Most remaining large tracts of native prairie in the U.S. are found in the five states involved in the Sodsaver provision. This region is full of shallow ponds formed by glaciers called "prairie potholes." The lands around these ponds are generally arid and rocky, and while they are well suited to grazing livestock, they are ill-suited for row crops such as corn, wheat and soybeans. More importantly, these lands provide ideal habitat for nesting waterfowl. Millions of ducks are reared in this Prairie Pothole National Priority Area each year and migrate to places like the Chesapeake Bay, Arkansas' Grand Prairie, Louisiana's Gulf Coast and California's Central Valley.

Courtesy Ducks Unlimited
Seems like a no-brainer, doesn't it? States that opt in to Sodsaver would end the moronic practice of rewarding landowners for plowing up valuable prairie habitat that has little agricultural value to begin with. But one must take into account that politicians like these five governors rarely take actions common-sense people would deem appropriate. And that was the case in this instance.

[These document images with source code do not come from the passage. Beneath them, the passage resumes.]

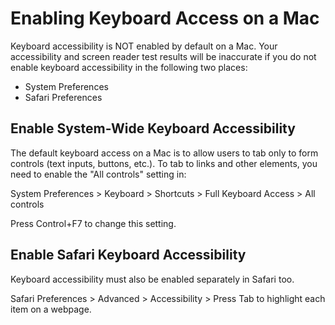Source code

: # Enabling Keyboard Access on a Mac

Keyboard accessibility is NOT enabled by default on a Mac. Your accessibility and screen reader test results will be inaccurate if you do not enable keyboard accessibility in the following two places:

- System Preferences
- Safari Preferences

## Enable System-Wide Keyboard Accessibility

The default keyboard access on a Mac is to allow users to tab only to form controls (text inputs, buttons, etc.). To tab to links and other elements, you need to enable the "All controls" setting in:

System Preferences > Keyboard > Shortcuts > Full Keyboard Access > All controls

Press Control+F7 to change this setting.

## Enable Safari Keyboard Accessibility

Keyboard accessibility must also be enabled separately in Safari too.

Safari Preferences > Advanced > Accessibility > Press Tab to highlight each item on a webpage.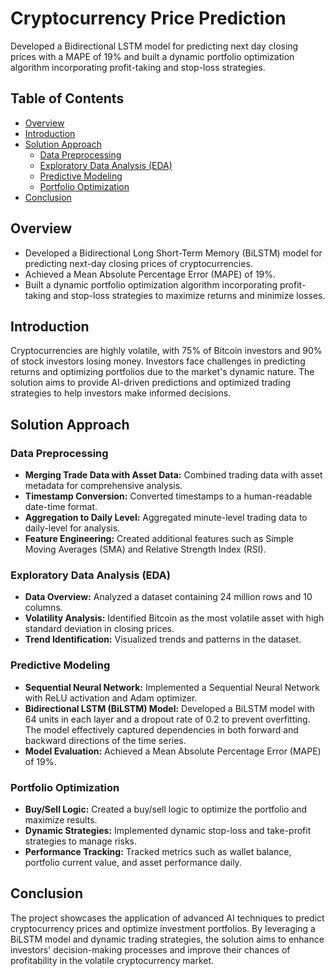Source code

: # Cryptocurrency Price Prediction

Developed a Bidirectional LSTM model for predicting next day closing prices with a MAPE of 19% and built a dynamic portfolio optimization algorithm incorporating profit-taking and stop-loss strategies.

## Table of Contents
- [Overview](#overview)
- [Introduction](#introduction)
- [Solution Approach](#solution-approach)
  - [Data Preprocessing](#data-preprocessing)
  - [Exploratory Data Analysis (EDA)](#exploratory-data-analysis-eda)
  - [Predictive Modeling](#predictive-modeling)
  - [Portfolio Optimization](#portfolio-optimization)
- [Conclusion](#conclusion)

## Overview

- Developed a Bidirectional Long Short-Term Memory (BiLSTM) model for predicting next-day closing prices of cryptocurrencies.
- Achieved a Mean Absolute Percentage Error (MAPE) of 19%.
- Built a dynamic portfolio optimization algorithm incorporating profit-taking and stop-loss strategies to maximize returns and minimize losses.

## Introduction

Cryptocurrencies are highly volatile, with 75% of Bitcoin investors and 90% of stock investors losing money. Investors face challenges in predicting returns and optimizing portfolios due to the market's dynamic nature. The solution aims to provide AI-driven predictions and optimized trading strategies to help investors make informed decisions.

## Solution Approach

### Data Preprocessing
- **Merging Trade Data with Asset Data:** Combined trading data with asset metadata for comprehensive analysis.
- **Timestamp Conversion:** Converted timestamps to a human-readable date-time format.
- **Aggregation to Daily Level:** Aggregated minute-level trading data to daily-level for analysis.
- **Feature Engineering:** Created additional features such as Simple Moving Averages (SMA) and Relative Strength Index (RSI).

### Exploratory Data Analysis (EDA)
- **Data Overview:** Analyzed a dataset containing 24 million rows and 10 columns.
- **Volatility Analysis:** Identified Bitcoin as the most volatile asset with high standard deviation in closing prices.
- **Trend Identification:** Visualized trends and patterns in the dataset.

### Predictive Modeling
- **Sequential Neural Network:** Implemented a Sequential Neural Network with ReLU activation and Adam optimizer.
- **Bidirectional LSTM (BiLSTM) Model:** Developed a BiLSTM model with 64 units in each layer and a dropout rate of 0.2 to prevent overfitting. The model effectively captured dependencies in both forward and backward directions of the time series.
- **Model Evaluation:** Achieved a Mean Absolute Percentage Error (MAPE) of 19%.

### Portfolio Optimization
- **Buy/Sell Logic:** Created a buy/sell logic to optimize the portfolio and maximize results.
- **Dynamic Strategies:** Implemented dynamic stop-loss and take-profit strategies to manage risks.
- **Performance Tracking:** Tracked metrics such as wallet balance, portfolio current value, and asset performance daily.

## Conclusion

The project showcases the application of advanced AI techniques to predict cryptocurrency prices and optimize investment portfolios. By leveraging a BiLSTM model and dynamic trading strategies, the solution aims to enhance investors' decision-making processes and improve their chances of profitability in the volatile cryptocurrency market.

A target date of February 15, 2009, was set for the states to take formal action on Sodsaver. And, not surprisingly, not a single state did so. In effect, Governor John Hoeven of North Dakota, Governor Michael Rounds of South Dakota, Governor Brian Schweitzer of Montana, Governor Tim Pawlenty of Minnesota and Governor Chet Culver of Iowa thumbed their noses at conservation, showing the world they don't give a damn about promoting healthy land stewardship within their states. Their inaction on the Sodsaver provision showed they would rather continue practices that benefit few to the detriment of many. And ignorance is no excuse. Conservationists and taxpayer watchdog groups alike hailed the inclusion of the Sodsaver provision in the 2008 Farm Bill as passed by both the House and Senate. And dozens of conservation organizations joined together be sure the governors were well-informed of the consequences their decisions on Sodsaver might have.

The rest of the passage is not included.